PCA and UMAP projections of the chemical space of the H3D Centre’s library for specific chemical series in the malaria (top row) and tuberculosis (bottom row) disease areas. a, e PCA preserves the global distribution of chemical space while b, f UMAP emphasises the clustering of structurally similar data points. c, g Median AUROC scores from a five-fold cross-validation are measured for training sets with an incremental number of local training points for each series, respectively. d, h The percentage of change towards a perfect model (AUROC = 1) between a model trained on a dataset that includes compounds from a more general chemical space versus a model trained on series-specific data alone (see calculation in Methods). The median AUROC score from a five-fold cross-validation, for models trained with both 100 series-specific compounds and global data, is plotted with a circle corresponding to the values of the right-hand-side y-axis. Error bars indicate ± standard deviation (n = 5). Source data are provided as a Source Data file.

Fig. 4. De novo screening of libraries using AI/ML models.

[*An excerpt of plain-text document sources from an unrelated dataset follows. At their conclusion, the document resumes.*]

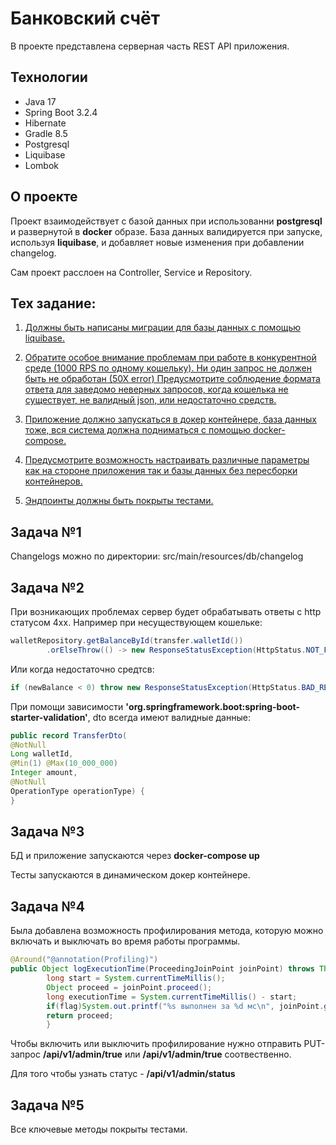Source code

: # Банковский счёт

В проекте представлена серверная часть REST API приложения.

## Технологии
- Java 17
- Spring Boot 3.2.4
- Hibernate
- Gradle 8.5
- Postgresql
- Liquibase
- Lombok

## О проекте

Проект взаимодействует с базой данных при использованни **postgresql** и развернутой в
**docker** образе. База данных валидируется при запуске, используя **liquibase**, и добавляет
новые изменения при добавлении changelog.

Сам проект расслоен на Controller, Service и Repository.

## Тех задание:
1) [Должны быть написаны миграции для базы данных с помощью liquibase.](#задача-1)

2) [Обратите особое внимание проблемам при работе в конкурентной среде (1000 RPS по
одному кошельку). Ни один запрос не должен быть не обработан (50Х error)
Предусмотрите соблюдение формата ответа для заведомо неверных запросов, когда
кошелька не существует, не валидный json, или недостаточно средств.](#задача-2)

3) [Приложение должно запускаться в докер контейнере, база данных тоже, вся система
должна подниматься с помощью docker-compose.](#задача-3)

4) [Предусмотрите возможность настраивать различные параметры как на стороне
приложения так и базы данных без пересборки контейнеров.](#задача-4)

5) [Эндпоинты должны быть покрыты тестами.](#задача-5)

## Задача №1

Changelogs можно по директории: src/main/resources/db/changelog

## Задача №2

При возникающих проблемах сервер будет обрабатывать ответы с http статусом 4xx.
Например при несуществующем кошельке:
```java
walletRepository.getBalanceById(transfer.walletId())
        .orElseThrow(() -> new ResponseStatusException(HttpStatus.NOT_FOUND));
```
Или когда недостаточно средтсв:
```java
if (newBalance < 0) throw new ResponseStatusException(HttpStatus.BAD_REQUEST, "Insufficient funds");
```
При помощи зависимости **'org.springframework.boot:spring-boot-starter-validation'**, 
dto всегда имеют валидные данные:
```java
public record TransferDto(
@NotNull
Long walletId,
@Min(1) @Max(10_000_000)
Integer amount,
@NotNull
OperationType operationType) {
}
```
## Задача №3

БД и приложение запускаются через **docker-compose up**

Тесты запускаются в динамическом докер контейнере.

## Задача №4

Была добавлена возможность профилирования метода, 
которую можно включать и выключать во время работы программы.

```java
@Around("@annotation(Profiling)")
public Object logExecutionTime(ProceedingJoinPoint joinPoint) throws Throwable {
        long start = System.currentTimeMillis();
        Object proceed = joinPoint.proceed();
        long executionTime = System.currentTimeMillis() - start;
        if(flag)System.out.printf("%s выполнен за %d мс\n", joinPoint.getSignature(), executionTime);
        return proceed;
        }
```

Чтобы включить или выключить профилирование нужно отправить PUT-запрос 
**/api/v1/admin/true** или **/api/v1/admin/true** соотвественно.

Для того чтобы узнать статус - **/api/v1/admin/status**

## Задача №5

Все ключевые методы покрыты тестами.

Upper panel: a ROC curves of ZairaChem models tested on the library of 65 compounds (not included in the training set). Legend indicates the AUROC values of each model. Only models for which experimental validation was available for the 65 molecules are shown. b Predicted scores for each compound, transformed to a scale of 0 to 1 for comparison between assays. Desired activities are shown in a red colour scale and undesired activities are shown in a blue colour scale. Colour maps fade from 1 to 0 according to each model score. c Structure of selected compounds, including the initial hit compound 1. d Comparison of the predicted score and the experimental activity of selected compounds (non-existing squares indicate no experimental data on these assays). Experimental activity is represented as 1 (dark blue or dark red) or 0 (light blue, light red) for desired and undesired assay outcomes, respectively. Lower panel: Prospective validation for two active chemical series at H3D; naphthyridines active against Pf and pyrazoles targeting Mtb. e Model performance is depicted through correlations of model predictions with experimental results in which a green cell represents a correct model prediction while purple cells indicate incorrect predictions. f The core scaffold for each series is depicted as well as g a swarm plot for individual compound predictions. n active/inactive: Pf NF54 16/72, Aq Sol pH6.5 36/52, Mtb H37Rv 43/32, Aq Sol pH7.4 54/21. Boxes indicate the median (central line), Q1 (upper bound) and Q3 (lower bound) and whiskers extend to the data points up to 1.5 times in the interquartile range. Source data are provided as a Source Data file.